*REQUIREMENT*
Go through the material and copy each line that includes "varias".
※ ※ ※
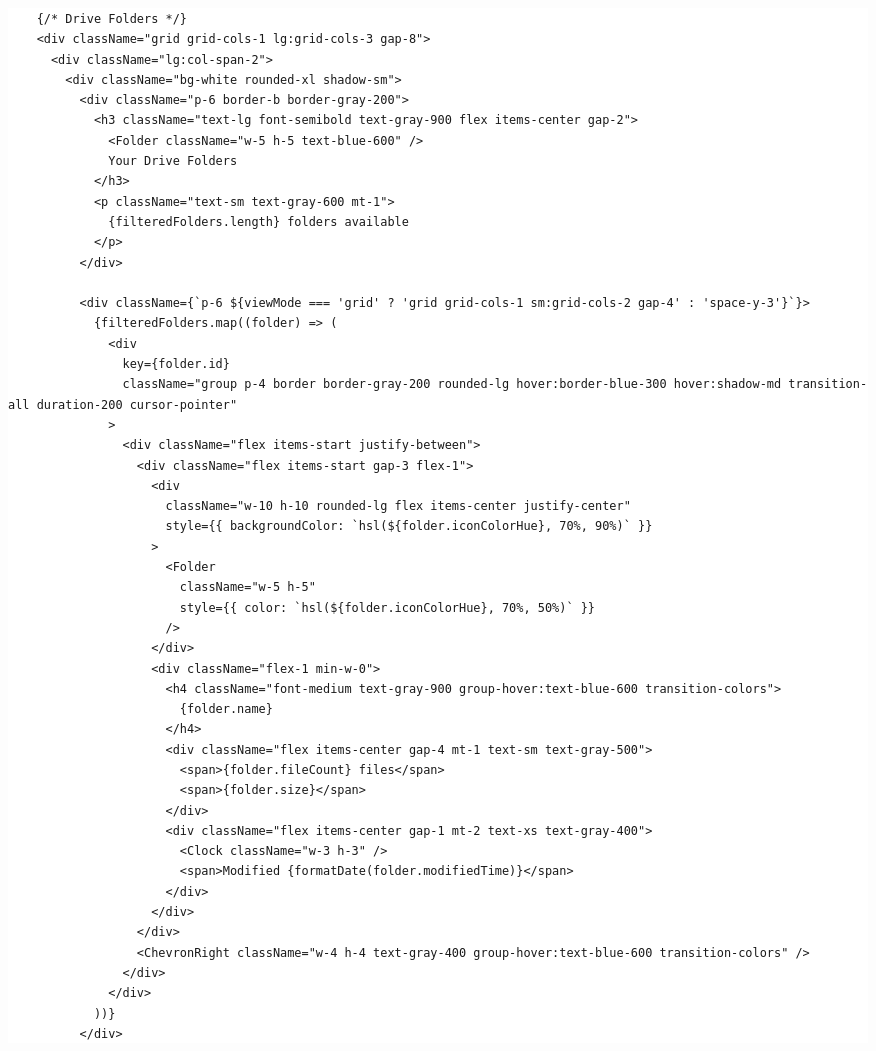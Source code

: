         {/* Drive Folders */}
        <div className="grid grid-cols-1 lg:grid-cols-3 gap-8">
          <div className="lg:col-span-2">
            <div className="bg-white rounded-xl shadow-sm">
              <div className="p-6 border-b border-gray-200">
                <h3 className="text-lg font-semibold text-gray-900 flex items-center gap-2">
                  <Folder className="w-5 h-5 text-blue-600" />
                  Your Drive Folders
                </h3>
                <p className="text-sm text-gray-600 mt-1">
                  {filteredFolders.length} folders available
                </p>
              </div>
              
              <div className={`p-6 ${viewMode === 'grid' ? 'grid grid-cols-1 sm:grid-cols-2 gap-4' : 'space-y-3'}`}>
                {filteredFolders.map((folder) => (
                  <div
                    key={folder.id}
                    className="group p-4 border border-gray-200 rounded-lg hover:border-blue-300 hover:shadow-md transition-all duration-200 cursor-pointer"
                  >
                    <div className="flex items-start justify-between">
                      <div className="flex items-start gap-3 flex-1">
                        <div 
                          className="w-10 h-10 rounded-lg flex items-center justify-center"
                          style={{ backgroundColor: `hsl(${folder.iconColorHue}, 70%, 90%)` }}
                        >
                          <Folder 
                            className="w-5 h-5"
                            style={{ color: `hsl(${folder.iconColorHue}, 70%, 50%)` }}
                          />
                        </div>
                        <div className="flex-1 min-w-0">
                          <h4 className="font-medium text-gray-900 group-hover:text-blue-600 transition-colors">
                            {folder.name}
                          </h4>
                          <div className="flex items-center gap-4 mt-1 text-sm text-gray-500">
                            <span>{folder.fileCount} files</span>
                            <span>{folder.size}</span>
                          </div>
                          <div className="flex items-center gap-1 mt-2 text-xs text-gray-400">
                            <Clock className="w-3 h-3" />
                            <span>Modified {formatDate(folder.modifiedTime)}</span>
                          </div>
                        </div>
                      </div>
                      <ChevronRight className="w-4 h-4 text-gray-400 group-hover:text-blue-600 transition-colors" />
                    </div>
                  </div>
                ))}
              </div>
              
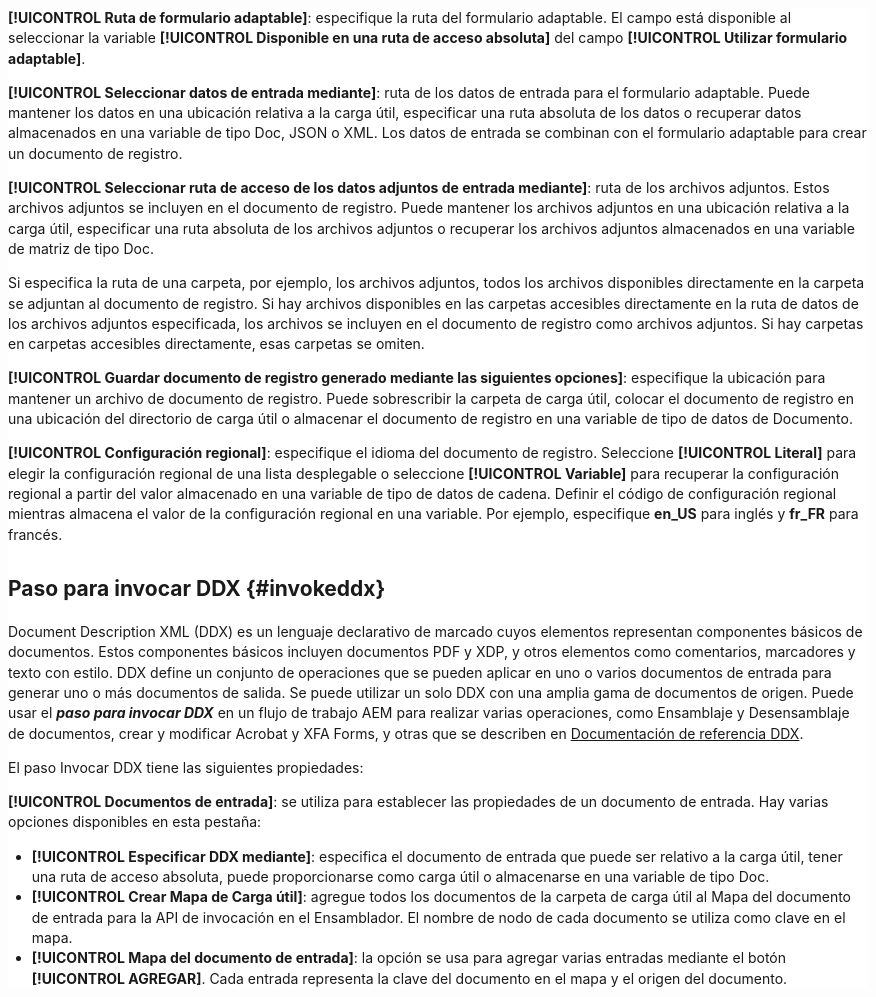 **[!UICONTROL Ruta de formulario adaptable]**: especifique la ruta del formulario adaptable. El campo está disponible al seleccionar la variable **[!UICONTROL Disponible en una ruta de acceso absoluta]** del campo **[!UICONTROL Utilizar formulario adaptable]**.

**[!UICONTROL Seleccionar datos de entrada mediante]**: ruta de los datos de entrada para el formulario adaptable. Puede mantener los datos en una ubicación relativa a la carga útil, especificar una ruta absoluta de los datos o recuperar datos almacenados en una variable de tipo Doc, JSON o XML. Los datos de entrada se combinan con el formulario adaptable para crear un documento de registro.

**[!UICONTROL Seleccionar ruta de acceso de los datos adjuntos de entrada mediante]**: ruta de los archivos adjuntos. Estos archivos adjuntos se incluyen en el documento de registro. Puede mantener los archivos adjuntos en una ubicación relativa a la carga útil, especificar una ruta absoluta de los archivos adjuntos o recuperar los archivos adjuntos almacenados en una variable de matriz de tipo Doc.

Si especifica la ruta de una carpeta, por ejemplo, los archivos adjuntos, todos los archivos disponibles directamente en la carpeta se adjuntan al documento de registro. Si hay archivos disponibles en las carpetas accesibles directamente en la ruta de datos de los archivos adjuntos especificada, los archivos se incluyen en el documento de registro como archivos adjuntos. Si hay carpetas en carpetas accesibles directamente, esas carpetas se omiten.

**[!UICONTROL Guardar documento de registro generado mediante las siguientes opciones]**: especifique la ubicación para mantener un archivo de documento de registro. Puede sobrescribir la carpeta de carga útil, colocar el documento de registro en una ubicación del directorio de carga útil o almacenar el documento de registro en una variable de tipo de datos de Documento.

**[!UICONTROL Configuración regional]**: especifique el idioma del documento de registro. Seleccione **[!UICONTROL Literal]** para elegir la configuración regional de una lista desplegable o seleccione **[!UICONTROL Variable]** para recuperar la configuración regional a partir del valor almacenado en una variable de tipo de datos de cadena. Definir el código de configuración regional mientras almacena el valor de la configuración regional en una variable. Por ejemplo, especifique **en_US** para inglés y **fr_FR** para francés.

## Paso para invocar DDX {#invokeddx}

Document Description XML (DDX) es un lenguaje declarativo de marcado cuyos elementos representan componentes básicos de documentos. Estos componentes básicos incluyen documentos PDF y XDP, y otros elementos como comentarios, marcadores y texto con estilo. DDX define un conjunto de operaciones que se pueden aplicar en uno o varios documentos de entrada para generar uno o más documentos de salida. Se puede utilizar un solo DDX con una amplia gama de documentos de origen. Puede usar el ***paso para invocar DDX*** en un flujo de trabajo AEM para realizar varias operaciones, como Ensamblaje y Desensamblaje de documentos, crear y modificar Acrobat y XFA Forms, y otras que se describen en [Documentación de referencia DDX](https://helpx.adobe.com/content/dam/help/es/experience-manager/forms-cloud-service/ddxRef.pdf).

El paso Invocar DDX tiene las siguientes propiedades:

**[!UICONTROL Documentos de entrada]**: se utiliza para establecer las propiedades de un documento de entrada. Hay varias opciones disponibles en esta pestaña:
* **[!UICONTROL Especificar DDX mediante]**: especifica el documento de entrada que puede ser relativo a la carga útil, tener una ruta de acceso absoluta, puede proporcionarse como carga útil o almacenarse en una variable de tipo Doc.
* **[!UICONTROL Crear Mapa de Carga útil]**: agregue todos los documentos de la carpeta de carga útil al Mapa del documento de entrada para la API de invocación en el Ensamblador. El nombre de nodo de cada documento se utiliza como clave en el mapa.
* **[!UICONTROL Mapa del documento de entrada]**: la opción se usa para agregar varias entradas mediante el botón **[!UICONTROL AGREGAR]**. Cada entrada representa la clave del documento en el mapa y el origen del documento.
※ ※ ※
*RESPONSE BELOW*
Document Description XML (DDX) es un lenguaje declarativo de marcado cuyos elementos representan componentes básicos de documentos. Estos componentes básicos incluyen documentos PDF y XDP, y otros elementos como comentarios, marcadores y texto con estilo. DDX define un conjunto de operaciones que se pueden aplicar en uno o varios documentos de entrada para generar uno o más documentos de salida. Se puede utilizar un solo DDX con una amplia gama de documentos de origen. Puede usar el ***paso para invocar DDX*** en un flujo de trabajo AEM para realizar varias operaciones, como Ensamblaje y Desensamblaje de documentos, crear y modificar Acrobat y XFA Forms, y otras que se describen en [Documentación de referencia DDX](https://helpx.adobe.com/content/dam/help/es/experience-manager/forms-cloud-service/ddxRef.pdf).
**[!UICONTROL Documentos de entrada]**: se utiliza para establecer las propiedades de un documento de entrada. Hay varias opciones disponibles en esta pestaña:
* **[!UICONTROL Mapa del documento de entrada]**: la opción se usa para agregar varias entradas mediante el botón **[!UICONTROL AGREGAR]**. Cada entrada representa la clave del documento en el mapa y el origen del documento.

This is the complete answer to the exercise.